Joined: Thu Apr 26, 2007 11:42 am Posts: 529 Location: Oakland, CA
Date: June 16-18, 2012
Location: Mount Shasta, CA
Weather: Warm under the radiant sun, with only soft freezes overnight
Conditions: Smooth frozen yogurt
Wishing we were Sponsored By:
Riding Giants (Day 1)
Part 1 Music: Depeche Mode - Dream On
"When I first caught sight of Mt. Shasta, over the braided folds of the Sacramento Valley, I was fifty miles away and afoot, alone and weary. Yet all my blood turned to wine, and I have not been weary since." - John Muir, 1874
(From a drive-by in March 2012)
I’d only stood here once before, but the familiarity of this spot wrapped me like the warm feeling of visiting an old friend – the kind of friend who, no matter how long the gap between visits, makes it feel like you’ve never skipped a beat in each other’s lives. Andrew kneeled down to lift the thick hinged steel lid encasing the summit register while I tasted the sweet, frothy beer from my can of Sierra Nevada Pale Ale.
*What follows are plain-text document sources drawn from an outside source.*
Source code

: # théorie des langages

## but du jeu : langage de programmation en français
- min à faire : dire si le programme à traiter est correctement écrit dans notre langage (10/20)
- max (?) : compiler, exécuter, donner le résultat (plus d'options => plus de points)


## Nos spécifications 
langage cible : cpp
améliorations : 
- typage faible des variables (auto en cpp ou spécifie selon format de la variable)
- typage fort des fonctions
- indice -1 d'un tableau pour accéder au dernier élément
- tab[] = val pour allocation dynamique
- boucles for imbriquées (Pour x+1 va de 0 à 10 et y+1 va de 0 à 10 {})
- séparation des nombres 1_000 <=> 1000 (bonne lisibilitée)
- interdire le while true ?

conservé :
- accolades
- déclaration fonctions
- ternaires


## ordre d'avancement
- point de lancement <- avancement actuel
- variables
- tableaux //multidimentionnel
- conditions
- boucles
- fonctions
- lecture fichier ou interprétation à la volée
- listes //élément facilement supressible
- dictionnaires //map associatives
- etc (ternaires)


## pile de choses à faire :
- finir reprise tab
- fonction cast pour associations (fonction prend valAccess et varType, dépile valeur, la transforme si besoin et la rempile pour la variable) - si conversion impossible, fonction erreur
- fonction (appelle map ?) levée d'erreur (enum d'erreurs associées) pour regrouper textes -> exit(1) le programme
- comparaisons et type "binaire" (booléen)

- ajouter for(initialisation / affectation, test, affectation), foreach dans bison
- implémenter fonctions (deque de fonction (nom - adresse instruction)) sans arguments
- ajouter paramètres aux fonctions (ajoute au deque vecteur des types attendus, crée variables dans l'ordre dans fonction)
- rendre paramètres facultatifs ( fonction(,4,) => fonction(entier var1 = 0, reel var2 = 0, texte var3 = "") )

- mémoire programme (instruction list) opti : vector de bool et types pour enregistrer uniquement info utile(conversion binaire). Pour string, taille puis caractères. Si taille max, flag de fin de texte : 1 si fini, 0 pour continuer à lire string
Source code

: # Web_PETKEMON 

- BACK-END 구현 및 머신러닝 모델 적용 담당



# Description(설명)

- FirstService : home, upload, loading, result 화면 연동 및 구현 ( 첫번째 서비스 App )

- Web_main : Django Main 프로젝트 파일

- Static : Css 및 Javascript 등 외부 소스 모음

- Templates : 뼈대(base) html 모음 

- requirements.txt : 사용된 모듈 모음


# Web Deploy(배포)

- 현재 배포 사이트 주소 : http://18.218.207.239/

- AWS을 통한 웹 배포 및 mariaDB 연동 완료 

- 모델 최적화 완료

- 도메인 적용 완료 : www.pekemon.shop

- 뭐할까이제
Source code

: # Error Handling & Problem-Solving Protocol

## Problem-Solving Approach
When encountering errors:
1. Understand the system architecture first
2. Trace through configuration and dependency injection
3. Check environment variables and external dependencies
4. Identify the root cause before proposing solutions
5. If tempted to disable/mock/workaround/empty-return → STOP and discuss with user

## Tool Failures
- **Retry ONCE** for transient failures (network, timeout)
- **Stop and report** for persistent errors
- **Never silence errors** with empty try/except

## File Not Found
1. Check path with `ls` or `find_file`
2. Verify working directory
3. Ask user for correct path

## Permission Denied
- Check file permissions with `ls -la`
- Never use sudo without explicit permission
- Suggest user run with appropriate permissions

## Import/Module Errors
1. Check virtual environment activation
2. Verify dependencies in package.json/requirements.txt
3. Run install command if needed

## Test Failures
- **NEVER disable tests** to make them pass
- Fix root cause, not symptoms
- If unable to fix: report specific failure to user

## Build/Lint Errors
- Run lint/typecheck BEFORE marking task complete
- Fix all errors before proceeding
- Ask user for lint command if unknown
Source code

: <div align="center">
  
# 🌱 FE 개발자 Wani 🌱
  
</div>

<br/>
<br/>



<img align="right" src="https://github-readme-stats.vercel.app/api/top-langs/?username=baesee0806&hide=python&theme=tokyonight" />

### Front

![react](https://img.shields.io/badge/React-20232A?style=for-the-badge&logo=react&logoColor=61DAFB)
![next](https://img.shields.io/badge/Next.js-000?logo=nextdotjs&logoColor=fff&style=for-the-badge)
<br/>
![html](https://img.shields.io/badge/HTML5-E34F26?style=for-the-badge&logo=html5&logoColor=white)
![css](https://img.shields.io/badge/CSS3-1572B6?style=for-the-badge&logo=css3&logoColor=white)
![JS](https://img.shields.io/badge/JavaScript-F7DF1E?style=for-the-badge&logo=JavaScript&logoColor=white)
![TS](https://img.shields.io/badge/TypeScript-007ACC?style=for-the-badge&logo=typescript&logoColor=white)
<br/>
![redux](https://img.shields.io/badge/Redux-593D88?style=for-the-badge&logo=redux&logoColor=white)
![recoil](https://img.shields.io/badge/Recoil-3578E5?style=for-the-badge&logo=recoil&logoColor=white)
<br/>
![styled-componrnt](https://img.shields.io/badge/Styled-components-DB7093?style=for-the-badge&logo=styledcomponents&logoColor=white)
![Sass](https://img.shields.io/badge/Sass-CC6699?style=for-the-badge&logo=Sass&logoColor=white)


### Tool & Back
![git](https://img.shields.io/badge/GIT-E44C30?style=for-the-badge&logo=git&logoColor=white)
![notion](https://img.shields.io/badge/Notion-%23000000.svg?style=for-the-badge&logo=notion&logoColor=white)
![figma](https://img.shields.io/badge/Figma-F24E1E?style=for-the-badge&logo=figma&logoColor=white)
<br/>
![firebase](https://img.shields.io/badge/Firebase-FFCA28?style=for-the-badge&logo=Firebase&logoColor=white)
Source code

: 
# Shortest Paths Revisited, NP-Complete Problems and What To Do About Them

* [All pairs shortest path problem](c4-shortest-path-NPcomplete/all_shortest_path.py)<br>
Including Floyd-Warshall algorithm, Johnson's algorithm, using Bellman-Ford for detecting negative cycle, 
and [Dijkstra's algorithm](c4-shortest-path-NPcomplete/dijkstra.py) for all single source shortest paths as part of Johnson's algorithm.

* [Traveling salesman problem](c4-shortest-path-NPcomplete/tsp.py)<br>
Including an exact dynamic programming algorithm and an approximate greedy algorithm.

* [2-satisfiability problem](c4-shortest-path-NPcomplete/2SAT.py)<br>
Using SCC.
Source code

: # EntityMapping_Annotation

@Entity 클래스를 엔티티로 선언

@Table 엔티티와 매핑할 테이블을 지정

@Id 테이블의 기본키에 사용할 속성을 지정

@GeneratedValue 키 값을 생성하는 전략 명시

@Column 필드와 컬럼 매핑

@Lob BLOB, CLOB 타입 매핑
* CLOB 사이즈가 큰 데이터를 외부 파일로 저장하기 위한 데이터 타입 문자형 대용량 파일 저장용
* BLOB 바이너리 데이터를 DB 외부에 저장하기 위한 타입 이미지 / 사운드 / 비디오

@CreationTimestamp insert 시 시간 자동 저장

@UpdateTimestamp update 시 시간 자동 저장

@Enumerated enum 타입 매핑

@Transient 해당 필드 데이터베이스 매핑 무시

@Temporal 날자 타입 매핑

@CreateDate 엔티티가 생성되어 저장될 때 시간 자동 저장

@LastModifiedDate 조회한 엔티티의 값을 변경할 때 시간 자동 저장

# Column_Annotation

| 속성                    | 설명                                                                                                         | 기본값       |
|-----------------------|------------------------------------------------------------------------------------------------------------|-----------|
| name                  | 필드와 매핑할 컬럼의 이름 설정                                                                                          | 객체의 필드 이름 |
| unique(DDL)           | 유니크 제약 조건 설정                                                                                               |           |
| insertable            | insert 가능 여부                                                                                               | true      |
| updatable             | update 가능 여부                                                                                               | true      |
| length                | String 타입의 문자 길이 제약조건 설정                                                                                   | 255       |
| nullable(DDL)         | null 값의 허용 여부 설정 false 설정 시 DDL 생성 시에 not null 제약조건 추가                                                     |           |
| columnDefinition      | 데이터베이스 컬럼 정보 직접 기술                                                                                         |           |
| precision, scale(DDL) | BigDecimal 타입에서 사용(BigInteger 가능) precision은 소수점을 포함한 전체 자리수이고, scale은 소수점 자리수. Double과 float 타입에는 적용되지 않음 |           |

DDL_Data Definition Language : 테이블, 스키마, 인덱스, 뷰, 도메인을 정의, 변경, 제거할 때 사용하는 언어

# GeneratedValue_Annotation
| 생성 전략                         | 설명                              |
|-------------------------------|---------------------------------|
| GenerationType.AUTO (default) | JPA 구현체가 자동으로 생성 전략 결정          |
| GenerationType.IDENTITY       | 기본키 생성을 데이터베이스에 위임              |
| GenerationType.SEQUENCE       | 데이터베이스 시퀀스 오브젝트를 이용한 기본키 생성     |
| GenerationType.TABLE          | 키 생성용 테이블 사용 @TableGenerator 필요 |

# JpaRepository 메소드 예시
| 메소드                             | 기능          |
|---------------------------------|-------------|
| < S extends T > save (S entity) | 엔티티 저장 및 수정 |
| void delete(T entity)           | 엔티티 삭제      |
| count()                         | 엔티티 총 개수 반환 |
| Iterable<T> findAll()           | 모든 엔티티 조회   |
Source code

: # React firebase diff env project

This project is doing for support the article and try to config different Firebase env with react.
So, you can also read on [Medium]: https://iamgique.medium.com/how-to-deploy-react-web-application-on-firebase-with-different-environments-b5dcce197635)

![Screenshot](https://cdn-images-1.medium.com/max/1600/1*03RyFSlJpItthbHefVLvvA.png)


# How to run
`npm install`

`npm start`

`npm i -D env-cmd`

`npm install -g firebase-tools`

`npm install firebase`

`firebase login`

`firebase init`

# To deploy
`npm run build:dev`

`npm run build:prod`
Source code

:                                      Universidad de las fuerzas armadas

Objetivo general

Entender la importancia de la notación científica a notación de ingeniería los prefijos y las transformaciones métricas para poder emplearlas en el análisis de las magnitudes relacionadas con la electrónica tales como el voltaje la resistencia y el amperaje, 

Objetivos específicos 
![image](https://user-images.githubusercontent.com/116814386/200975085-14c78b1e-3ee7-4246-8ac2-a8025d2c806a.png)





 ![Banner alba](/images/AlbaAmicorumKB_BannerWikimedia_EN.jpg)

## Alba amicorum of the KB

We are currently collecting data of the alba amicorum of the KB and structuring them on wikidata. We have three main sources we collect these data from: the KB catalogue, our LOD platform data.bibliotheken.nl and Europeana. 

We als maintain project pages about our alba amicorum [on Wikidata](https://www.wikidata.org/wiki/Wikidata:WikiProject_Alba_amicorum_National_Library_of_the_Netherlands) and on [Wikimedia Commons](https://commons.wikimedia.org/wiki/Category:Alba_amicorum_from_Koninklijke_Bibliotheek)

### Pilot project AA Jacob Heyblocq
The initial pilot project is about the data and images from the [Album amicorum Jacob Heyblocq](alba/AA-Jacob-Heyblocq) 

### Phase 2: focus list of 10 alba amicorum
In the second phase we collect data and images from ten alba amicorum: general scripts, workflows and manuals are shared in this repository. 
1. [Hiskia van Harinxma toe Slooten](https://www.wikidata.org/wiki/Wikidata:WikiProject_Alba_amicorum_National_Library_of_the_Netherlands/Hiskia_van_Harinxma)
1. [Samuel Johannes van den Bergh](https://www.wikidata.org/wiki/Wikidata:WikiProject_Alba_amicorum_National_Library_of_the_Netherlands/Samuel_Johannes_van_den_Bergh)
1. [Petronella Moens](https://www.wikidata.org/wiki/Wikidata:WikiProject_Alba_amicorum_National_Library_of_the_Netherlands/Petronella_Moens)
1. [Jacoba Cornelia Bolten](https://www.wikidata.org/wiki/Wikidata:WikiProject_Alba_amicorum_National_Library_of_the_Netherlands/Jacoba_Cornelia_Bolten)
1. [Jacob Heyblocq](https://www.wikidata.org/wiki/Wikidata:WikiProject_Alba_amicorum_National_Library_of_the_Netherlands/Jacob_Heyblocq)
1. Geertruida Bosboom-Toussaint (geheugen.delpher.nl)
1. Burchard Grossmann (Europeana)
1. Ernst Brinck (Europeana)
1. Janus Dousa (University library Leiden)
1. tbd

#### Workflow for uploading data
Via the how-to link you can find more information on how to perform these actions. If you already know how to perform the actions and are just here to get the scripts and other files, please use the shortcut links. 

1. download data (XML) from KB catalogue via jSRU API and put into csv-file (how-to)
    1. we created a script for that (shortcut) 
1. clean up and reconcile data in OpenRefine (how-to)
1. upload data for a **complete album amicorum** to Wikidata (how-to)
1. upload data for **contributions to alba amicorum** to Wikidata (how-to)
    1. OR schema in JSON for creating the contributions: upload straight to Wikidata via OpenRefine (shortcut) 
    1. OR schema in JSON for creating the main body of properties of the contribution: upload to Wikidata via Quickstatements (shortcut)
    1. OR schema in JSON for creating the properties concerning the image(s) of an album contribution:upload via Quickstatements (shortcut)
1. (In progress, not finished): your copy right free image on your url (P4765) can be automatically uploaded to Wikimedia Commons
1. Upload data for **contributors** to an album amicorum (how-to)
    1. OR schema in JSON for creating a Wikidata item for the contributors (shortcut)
I gazed out to the north and imagined the rest of the family of volcanic giants I could not see, those that live for hundreds of miles beyond the sharp snow-striped cone of Mount McLoughlin. Just an hour prior I wasn’t sure I’d be standing up here again, at the top of the world, or at least the top of the most massive of the extant Cascade volcanoes.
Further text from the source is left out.